CodeQL

https://semmle.com/codeql

How does CodeQL work

一 Create database

  1. 提取代码库中每个源文件的单一关系表示
    • 对于编译型语言,通过监视构建过程提取。每次调用编译器来处理源文件时,都会生成该文件的副本,并收集关于源代码的所有相关信息。
    • 对于解释型语言,提取器直接在源代码上运行,解析依赖以提供准确的代码库表示。
    • 对于多语言代码库,数据库每次生成一种语言。
  2. 提取之后,分析所需的所有数据被导入到单个目录中,即CodeQL数据库。

Run queries

用专门设计的面向对象查询语言--QL,对数据库执行一个或多个查询。

Interpret query results

将查询结果以更可解释的方式展示。

二 CodeQL for Visual Studio Code

Installing the extension

3种方式

  1. Go to the Visual Studio Code Marketplace in your browser and click Install.
  2. In the Extensions view (Ctrl+Shift+X or Cmd+Shift+X), search for CodeQL, then select Install.
  3. Download the CodeQL VSIX file. Then, in the Extensions view, click More actions > Install from VSIX, and select the CodeQL VSIX file.

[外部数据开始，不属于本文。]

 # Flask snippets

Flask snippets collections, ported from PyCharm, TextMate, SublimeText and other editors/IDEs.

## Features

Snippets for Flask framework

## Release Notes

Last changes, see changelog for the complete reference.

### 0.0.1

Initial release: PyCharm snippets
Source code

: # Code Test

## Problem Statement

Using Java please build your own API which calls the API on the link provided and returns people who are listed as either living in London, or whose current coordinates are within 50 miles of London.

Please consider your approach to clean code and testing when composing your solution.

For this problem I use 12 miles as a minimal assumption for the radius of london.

Configuring access to the CodeQL CLI

CodeQL使用CodeQL CLI来编译和运行查询,细节另外介绍。CodeQL CLI 下载

CodeQL CLI 在Linux/Mac叫做 codeql,在Windows中叫做 codeql.cmd

需要在vscode CodeQL Extension配置其路径(codeQL.cli.executablePath)

Setting up a CodeQL workspace

使用CodeQL时,需要访问标准CodeQL库。不然无法查询。两种方式:

  1. use the “starter” workspace(建议)
  2. add the CodeQL libraries and queries to an existing workspace.

Using the “starter” workspace

  1. Clone the https://github.com/github/vscode-codeql-starter/ repository to your computer:
    • Make sure you include the submodules, either by using git clone --recursive, or using by git submodule update --init --remote after cloning.
    • Use git submodule update --remote regularly to keep the submodules up to date.
  2. In VS Code, use the File > Open Workspace option to open the vscode-codeql-starter.code-workspace file from your checkout of the workspace repository.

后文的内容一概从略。